CASE REPORT
Anti–tumor necrosis factor (TNF) therapy has revolutionized management of several inflammatory disorders. However, infectious complications associated with these agents remain serious, although uncommon, concern. Anti-TNF therapy–associated Histoplasma infections may present with small bowel thickening and ulceration. Ascites with peritoneal involvement mimicking peritoneal carcinomatosis or malignant peritoneal mesothelioma is rare. It is important for clinicians to be aware of rare presentations of these opportunistic infections to allow for timely diagnosis and management. Anti-TNF therapy has revolutionized the management of chronic inflammatory disorders but can be associated with serious infections such as histoplasmosis.1,2
A 76-year-old man with distal small bowel Crohn's disease (CD) and rheumatoid arthritis presented with ascites. He was on adalimumab weekly with good control of gastrointestinal and joint symptoms. He denied recent travel, contact with ill individuals, and alcohol use but had travelled internationally in the past and resided in Southern California.

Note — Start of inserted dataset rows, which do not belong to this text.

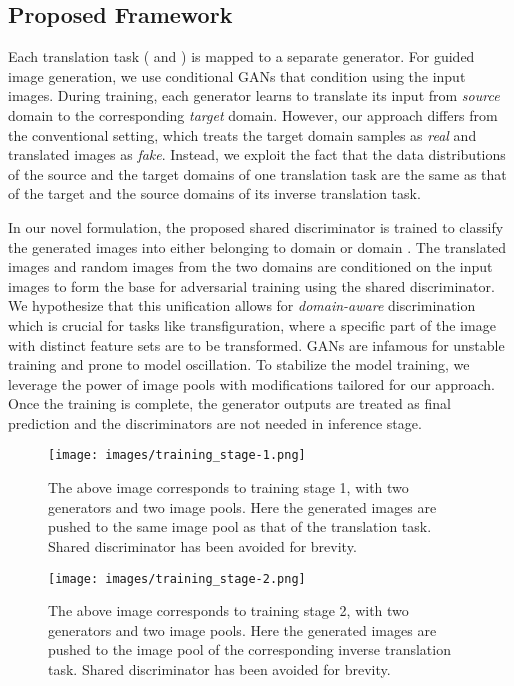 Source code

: \documentclass[a4paper,twoside]{article}
\begin{document}
\subsection{Proposed Framework}
\label{Proposed Framework}
\noindent
Each translation task ( and ) is mapped to a separate generator. For guided image generation, we use conditional GANs \cite{cGAN_MirzaO14} that condition using the input images. During training, each generator learns to translate its input from \textit{source} domain to the corresponding \textit{target} domain. However, our approach differs from the conventional setting, which treats the target domain samples as \textit{real} and translated images as \textit{fake}. Instead, we exploit the fact that the data distributions of the source and the target domains of one translation task are the same as that of the target and the source domains of its inverse translation task.

In our novel formulation, the proposed shared discriminator  is trained to classify the generated images into either belonging to domain  or domain . The translated images and random images from the two domains are conditioned on the input images to form the base for adversarial training using the shared discriminator. We hypothesize that this unification allows for \textit{domain-aware} discrimination which is crucial for tasks like transfiguration, where a specific part of the image with distinct feature sets are to be transformed. GANs are infamous for unstable training and prone to model oscillation. To stabilize the model training, we leverage the power of image pools with modifications tailored for our approach. Once the training is complete, the generator outputs are treated as final prediction and the discriminators are not needed in inference stage. 
\begin{figure}[t] \small
\centering
\texttt{[image: images/training\_stage-1.png]}
\caption{The above image corresponds to training stage 1, with two generators and two image pools. Here the generated images are pushed to the same image pool as that of the translation task. Shared discriminator has been avoided for brevity.} 
\label{fig:Training Stage 1}
\centering
\texttt{[image: images/training\_stage-2.png]}
\caption{The above image corresponds to training stage 2, with two generators and two image pools. Here the generated images are pushed to the image pool of the corresponding inverse translation task. Shared discriminator has been avoided for brevity.}
\label{fig:Training Stage 2}
\end{figure}
\end{document}
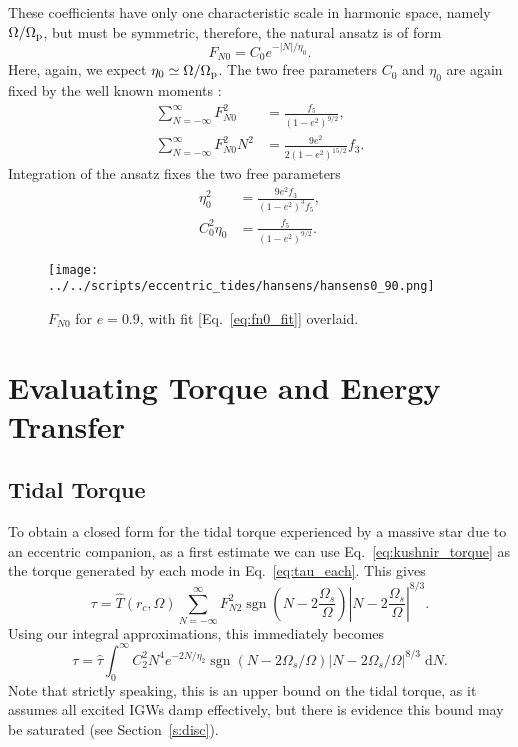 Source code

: \documentclass[
        fleqn,
        usenatbib,
        referee,
    ]{mnras}
\newcommand*{\abs}[1]{\left|#1\right|}
\newcommand*{\p}[1]{\left(#1\right)}
\DeclareMathOperator*{\sgn}{sgn}
\begin{document}
These coefficients have only one characteristic scale in harmonic space, namely
$\Omega / \Omega_{\rm p}$, but must be symmetric, therefore, the natural
ansatz is of form
\begin{equation}
    F_{N0} = C_0 e^{-\abs{N} / \eta_0}.\label{eq:fn0_fit}
\end{equation}
Here, again, we expect $\eta_0 \simeq \Omega / \Omega_{\rm p}$. The two free
parameters $C_0$ and $\eta_0$ are again fixed by the well known moments
\citep{hut,sl,vlf}:
\begin{align}
    \sum\limits_{N = -\infty}^\infty F_{N0}^2 &= \frac{f_5}{\p{1 - e^2}^{9/2}}
        ,\\
    \sum\limits_{N = -\infty}^\infty F_{N0}^2 N^2
        &= \frac{9e^2}{2\p{1 - e^2}^{15/2}}
            f_3.
\end{align}
Integration of the ansatz fixes the two free parameters
\begin{align}
    \eta_0^2 &= \frac{9e^2f_3}{\p{1 - e^2}^{3}f_5},\\
    C_0^2\eta_0 &= \frac{f_5}{\p{1 - e^2}^{9/2}}.
\end{align}

\begin{figure}
    \centering
    \texttt{[image: ../../scripts/eccentric\_tides/hansens/hansens0\_90.png]}
    \caption{$F_{N0}$ for $e = 0.9$, with fit [Eq.~\eqref{eq:fn0_fit}]
    overlaid.}\label{fig:fn0_fit}
\end{figure}

\section{Evaluating Torque and Energy Transfer}\label{s:eval}

\subsection{Tidal Torque}

To obtain a closed form for the tidal torque experienced by a massive star due
to an eccentric companion, as a first estimate we can use
Eq.~\eqref{eq:kushnir_torque} as the torque generated by each mode in
Eq.~\eqref{eq:tau_each}. This gives
\begin{equation}
    \tau = \hat{T}(r_c, \Omega) \sum\limits_{N = -\infty}^\infty
        F_{N2}^2 \sgn\p{N - 2\frac{\Omega_s}{\Omega}}
            \abs{N - 2\frac{\Omega_s}{\Omega}}^{8/3}.\label{eq:tau_sum}
\end{equation}
Using our integral approximations, this immediately becomes
\begin{equation}
    \tau = \hat{\tau} \int_0^\infty C_2^2 N^4 e^{-2N / \eta_2}
        \sgn\left(N - 2\Omega_s / \Omega\right) \left|N - 2 \Omega_s /
            \Omega\right|^{8/3}\;\mathrm{d}N.\label{eq:tau_int}
\end{equation}
Note that strictly speaking, this is an upper bound on the tidal torque, as it
assumes all excited IGWs damp effectively, but there is evidence this bound may
be saturated (see Section~\ref{s:disc}).
\end{document}
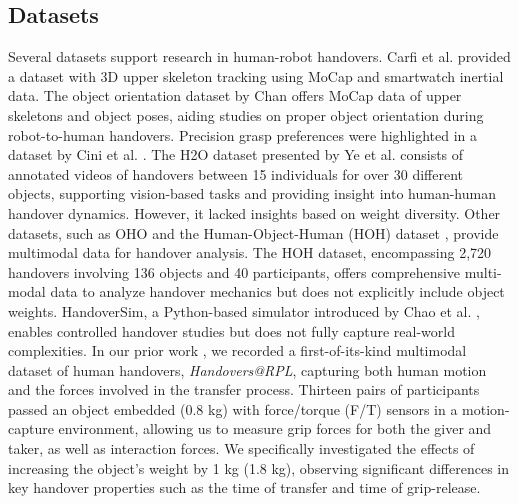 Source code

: \subsection{Datasets}
Several datasets support research in human-robot handovers. Carfi et al. \cite{dataset_Emaro_CARFI2019109} provided a dataset with 3D upper skeleton tracking using MoCap and smartwatch inertial data. The object orientation dataset by Chan \cite{object_orientation_dataset_chan} offers MoCap data of upper skeletons and object poses, aiding studies on proper object orientation during robot-to-human handovers. Precision grasp preferences were highlighted in a dataset by Cini et al. \cite{more_precision_type_grasp_type_location_study_dataset_cini_controzzi}. The H2O dataset presented by Ye et al. consists of annotated videos of handovers between 15 individuals for over 30 different objects, supporting vision-based tasks and providing insight into human-human handover dynamics. However, it lacked insights based on weight diversity. Other datasets, such as OHO \cite{stephan2023oho} and the Human-Object-Human (HOH) dataset \cite{wiederhold2023hoh}, provide multimodal data for handover analysis. The HOH dataset, encompassing 2,720 handovers involving 136 objects and 40 participants, offers comprehensive multi-modal data to analyze handover mechanics but does not explicitly include object weights. HandoverSim, a Python-based simulator introduced by Chao et al. \cite{chao2022handoversim}, enables controlled handover studies but does not fully capture real-world complexities. 
In our prior work \cite{dataset-khanna}, we recorded a first-of-its-kind multimodal dataset of human handovers, \textit{Handovers@RPL},  capturing both human motion and the forces involved in the transfer process. Thirteen pairs of participants passed an object embedded (0.8 kg) with force/torque (F/T) sensors in a motion-capture environment, allowing us to measure grip forces for both the giver and taker, as well as interaction forces. We specifically investigated the effects of increasing the object's weight by 1 kg (1.8 kg), observing significant differences in key handover properties such as the time of transfer and time of grip-release.



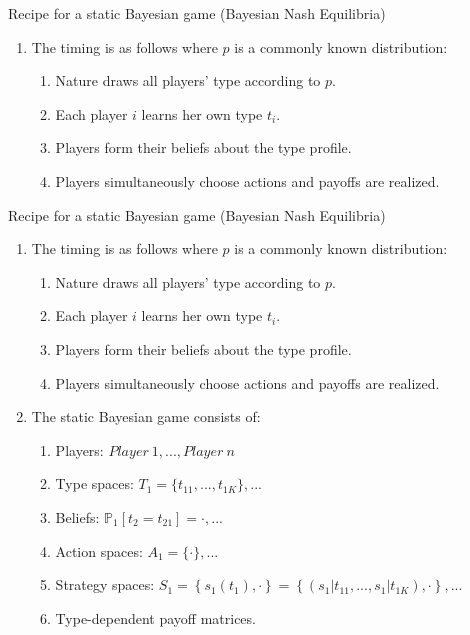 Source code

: \begin{frame}{Recipe for a static Bayesian game (Bayesian Nash Equilibria)}
    \begin{enumerate}
      \item The timing is as follows where $p$ is a commonly known distribution:
      \begin{enumerate}\normalsize
        \item Nature draws all players' type according to $p$.
        \item Each player $i$ learns her own type $t_{i}$.
        \item Players form their beliefs about the type profile.
        \item Players simultaneously choose actions and payoffs are realized.
      \end{enumerate}
    \end{enumerate}
    \vfill\null
\end{frame}
\begin{frame}{Recipe for a static Bayesian game (Bayesian Nash Equilibria)}
    \begin{enumerate}
      \item The timing is as follows where $p$ is a commonly known distribution:
      \begin{enumerate}\normalsize
        \item Nature draws all players' type according to $p$.
        \item Each player $i$ learns her own type $t_{i}$.
        \item Players form their beliefs about the type profile.
        \item Players simultaneously choose actions and payoffs are realized.
      \end{enumerate}
      \item The static Bayesian game consists of:
      \begin{enumerate}\normalsize
        \item Players: $Player\ 1,...,Player\ n$
        \item Type spaces: $T_1=\{t_{11},...,t_{1K}\},...$
        \item Beliefs: $\mathbb{P}_1[t_2=t_{21}]=\cdot,...$
        \item Action spaces: $A_1=\{\cdot\},...$
        \item Strategy spaces: $S_1=\left\{s_1(t_1),\cdot\right\}=\left\{(s_1|t_{11},...,s_1|t_{1K}),\cdot\right\},...$
        \item Type-dependent payoff matrices.
      \end{enumerate}
    \end{enumerate}
    \vfill\null
\end{frame}
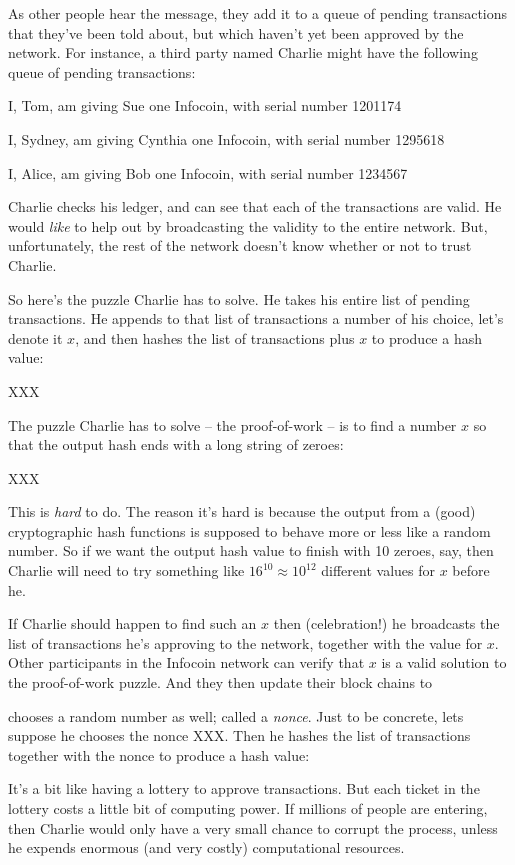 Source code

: \documentclass[12pt]{book}
\begin{document}
As other people hear the message, they add it to a queue of pending
transactions that they've been told about, but which haven't yet been
approved by the network.  For instance, a third party named Charlie
might have the following queue of pending transactions:

I, Tom, am giving Sue one Infocoin, with serial number 1201174

I, Sydney, am giving Cynthia one Infocoin, with serial number 1295618

I, Alice, am giving Bob one Infocoin, with serial number 1234567

Charlie checks his ledger, and can see that each of the transactions
are valid.  He would \emph{like} to help out by broadcasting the
validity to the entire network.  But, unfortunately, the rest of the
network doesn't know whether or not to trust Charlie.

So here's the puzzle Charlie has to solve.  He takes his entire list
of pending transactions.  He appends to that list of transactions a
number of his choice, let's denote it $x$, and then hashes the list of
transactions plus $x$ to produce a hash value:

XXX

The puzzle Charlie has to solve -- the proof-of-work -- is to find a
number $x$ so that the output hash ends with a long string of zeroes:

XXX

This is \emph{hard} to do.  The reason it's hard is because the output
from a (good) cryptographic hash functions is supposed to behave more
or less like a random number.  So if we want the output hash value to
finish with 10 zeroes, say, then Charlie will need to try something
like $16^{10} \approx 10^{12}$ different values for $x$ before he.

If Charlie should happen to find such an $x$ then (celebration!)  he
broadcasts the list of transactions he's approving to the network,
together with the value for $x$.  Other participants in the Infocoin
network can verify that $x$ is a valid solution to the proof-of-work
puzzle.  And they then update their block chains to 


chooses a random number as well; called
a \emph{nonce}.  Just to be concrete, lets suppose he chooses the
nonce XXX.  Then he hashes the list of transactions together with the
nonce to produce a hash value:


It's a bit like having a lottery to approve transactions.  But each
ticket in the lottery costs a little bit of computing power.  If
millions of people are entering, then Charlie would only have a very
small chance to corrupt the process, unless he expends enormous (and
very costly) computational resources.
\end{document}

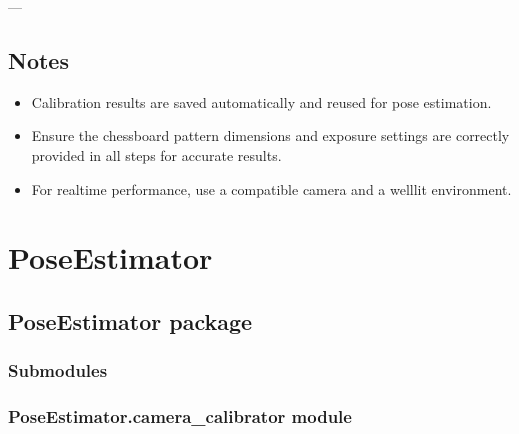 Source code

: \documentclass[letterpaper,10pt,english]{sphinxmanual}
\begin{document}
\sphinxAtStartPar
—


\section{Notes}
\label{\detokenize{introduction:notes}}\begin{itemize}
\item {} 
\sphinxAtStartPar
Calibration results are saved automatically and reused for pose estimation.

\item {} 
\sphinxAtStartPar
Ensure the chessboard pattern dimensions and exposure settings are correctly provided in all steps for accurate results.

\item {} 
\sphinxAtStartPar
For real\sphinxhyphen{}time performance, use a compatible camera and a well\sphinxhyphen{}lit environment.

\end{itemize}

\sphinxstepscope


\chapter{PoseEstimator}
\label{\detokenize{modules:poseestimator}}\label{\detokenize{modules::doc}}
\sphinxstepscope


\section{PoseEstimator package}
\label{\detokenize{PoseEstimator:poseestimator-package}}\label{\detokenize{PoseEstimator::doc}}

\subsection{Submodules}
\label{\detokenize{PoseEstimator:submodules}}

\subsection{PoseEstimator.camera\_calibrator module}
\label{\detokenize{PoseEstimator:module-PoseEstimator.camera_calibrator}}\label{\detokenize{PoseEstimator:poseestimator-camera-calibrator-module}}
\end{document}
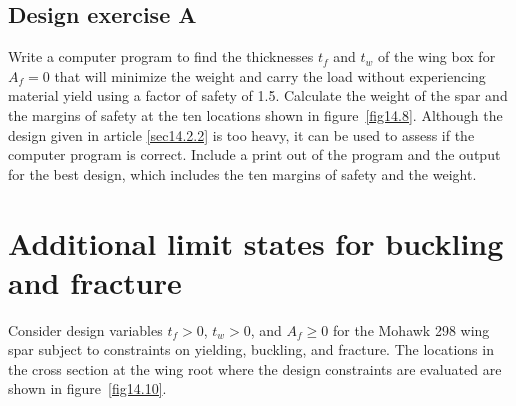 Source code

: \documentclass{AeroStructure-ERJohnson}
\begin{document}
\subsection{Design exercise A}\label{sec14.2.3}

Write a computer program to find the thicknesses ${t_f}$ and ${t_w}$ of the wing box for $A_{f}=0$ that will minimize the weight and carry the load without experiencing material yield using a factor of safety of 1.5. Calculate the weight of the spar and the margins of safety at the ten locations shown in figure~\ref{fig14.8}. Although the design given in article \ref{sec14.2.2} is too heavy, it can be used to assess if the computer program is correct. Include a print out of the program and the output for the best design, which includes the ten margins of safety and the weight.

{\def\thefigure{14.9}
}


\section{Additional limit states for buckling and fracture}\label{sec14.3}

Consider design variables $t_{f}>0$, $t_{w}>0$, and $A_{f} \geq 0$ for the Mohawk 298 wing spar subject to constraints on yielding, buckling, and fracture. The locations in the cross section at the wing root where the design constraints are evaluated are shown in figure~\ref{fig14.10}.

{\def\thefigure{14.10}
}
\end{document}
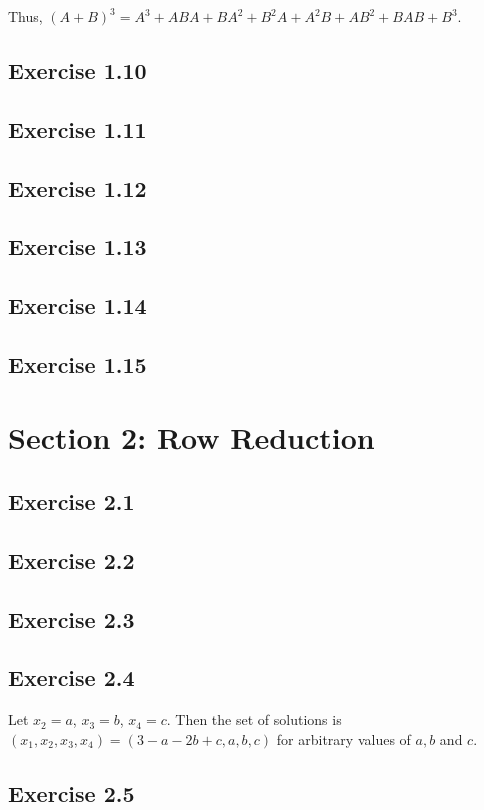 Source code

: \documentclass{article}
\begin{document}
Thus, $(A+B)^3 = A^3 + ABA + BA^2 + B^2A + A^2B + AB^2 + BAB + B^3$.

\subsection*{Exercise 1.10}
\subsection*{Exercise 1.11}
\subsection*{Exercise 1.12}
\subsection*{Exercise 1.13}
\subsection*{Exercise 1.14}
\subsection*{Exercise 1.15}


\section*{Section 2: Row Reduction}

\subsection*{Exercise 2.1}
\subsection*{Exercise 2.2}
\subsection*{Exercise 2.3}
\subsection*{Exercise 2.4}

Let $x_2=a$, $x_3=b$, $x_4=c$. Then the set of solutions is $(x_1,x_2,x_3,x_4)=(3-a-2b+c,a,b,c)$ for arbitrary values of $a,b$ and $c$.

\subsection*{Exercise 2.5}
\end{document}
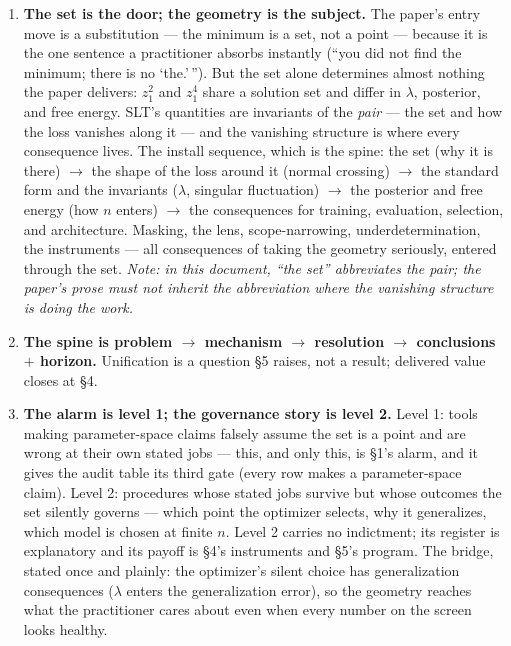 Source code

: \documentclass[11pt]{article}
\begin{document}
\begin{enumerate}[label=(\alph*), itemsep=6pt]

\item \textbf{The set is the door; the geometry is the subject.} The
paper's entry move is a substitution --- the minimum is a set, not a
point --- because it is the one sentence a practitioner absorbs
instantly (``you did not find the minimum; there is no `the.'\,'').
But the set alone determines almost nothing the paper delivers:
$z_1^2$ and $z_1^4$ share a solution set and differ in $\lambda$,
posterior, and free energy. SLT's quantities are invariants of the
\emph{pair} --- the set and how the loss vanishes along it --- and the
vanishing structure is where every consequence lives. The install
sequence, which is the spine: the set (why it is there) $\to$ the
shape of the loss around it (normal crossing) $\to$ the standard form
and the invariants ($\lambda$, singular fluctuation) $\to$ the
posterior and free energy (how $n$ enters) $\to$ the consequences for
training, evaluation, selection, and architecture. Masking, the lens,
scope-narrowing, underdetermination, the instruments --- all
consequences of taking the geometry seriously, entered through the
set. \emph{Note: in this document, ``the set'' abbreviates the pair;
the paper's prose must not inherit the abbreviation where the
vanishing structure is doing the work.}

\item \textbf{The spine is problem $\to$ mechanism $\to$ resolution
$\to$ conclusions $+$ horizon.} Unification is a question \S5 raises,
not a result; delivered value closes at \S4.

\item \textbf{The alarm is level 1; the governance story is level 2.}
Level 1: tools making parameter-space claims falsely assume the set is a
point and are wrong at their own stated jobs --- this, and only this, is
\S1's alarm, and it gives the audit table its third gate (every row
makes a parameter-space claim). Level 2: procedures whose stated jobs
survive but whose outcomes the set silently governs --- which point the
optimizer selects, why it generalizes, which model is chosen at finite
$n$. Level 2 carries no indictment; its register is explanatory and its
payoff is \S4's instruments and \S5's program. The bridge, stated once
and plainly: the optimizer's silent choice has generalization
consequences ($\lambda$ enters the generalization error), so the
geometry reaches what the practitioner cares about even when every
number on the screen looks healthy.


\end{enumerate}
\end{document}

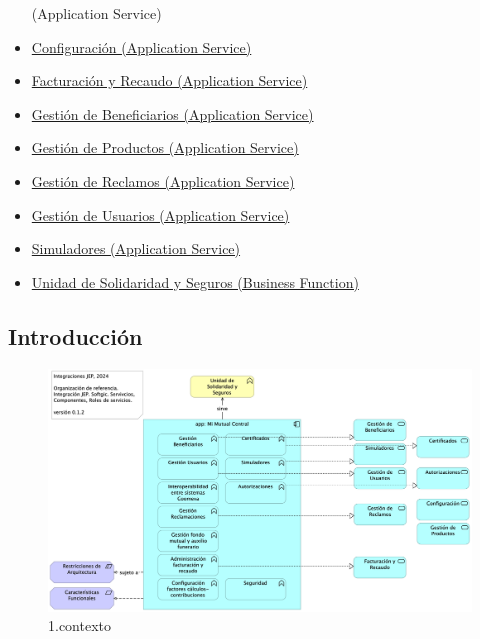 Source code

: \documentclass[
  paper=a4,
  ,captions=tableheading
]{scrartcl}
\begin{document}
\begin{itemize}
{  (Application Service)}
\item
  \protect\hyperlink{configuraciuxf3n-application-service}{Configuración
  (Application Service)}
\item
  \protect\hyperlink{facturaciuxf3n-y-recaudo-application-service}{Facturación
  y Recaudo (Application Service)}
\item
  \protect\hyperlink{gestiuxf3n-de-beneficiarios-application-service}{Gestión
  de Beneficiarios (Application Service)}
\item
  \protect\hyperlink{gestiuxf3n-de-productos-application-service}{Gestión
  de Productos (Application Service)}
\item
  \protect\hyperlink{gestiuxf3n-de-reclamos-application-service}{Gestión
  de Reclamos (Application Service)}
\item
  \protect\hyperlink{gestiuxf3n-de-usuarios-application-service}{Gestión
  de Usuarios (Application Service)}
\item
  \protect\hyperlink{simuladores-application-service}{Simuladores
  (Application Service)}
\item
  \protect\hyperlink{unidad-de-solidaridad-y-seguros-business-function}{Unidad
  de Solidaridad y Seguros (Business Function)}
\end{itemize}

\hypertarget{introducciuxf3n}{%
\subsection{Introducción}\label{introducciuxf3n}}

\begin{figure}
\centering
\includegraphics{01.prop.contexto.png}
\caption{1.contexto}
\end{figure}
\end{document}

Physical examination revealed moderate ascites. Serum albumin was 2.9 g/dL. No proteinuria was found. Echocardiogram showed normal right- and left-sided cardiac function. A paracentesis revealed yellow, hazy fluid with 3,098 nucleated cells (3% neutrophils, 40% monocytes, and 54% lymphocytes), total protein 4.8 g/dL, albumin 2.3 g/dL, and glucose 102 mg/dL. Fluid bacterial culture, acid-fast bacillus smear, and cytology were negative. A computed tomography scan demonstrated diffuse peritoneal thickening and enhancement with scattered nodularity. Laparoscopy showed nodules throughout the abdomen including the parietal peritoneum, liver surface, small bowel, colon, and omentum (Figures 1A–1B).
Figure 1.
Intraoperative images highlighting peritoneal nodules and omental caking.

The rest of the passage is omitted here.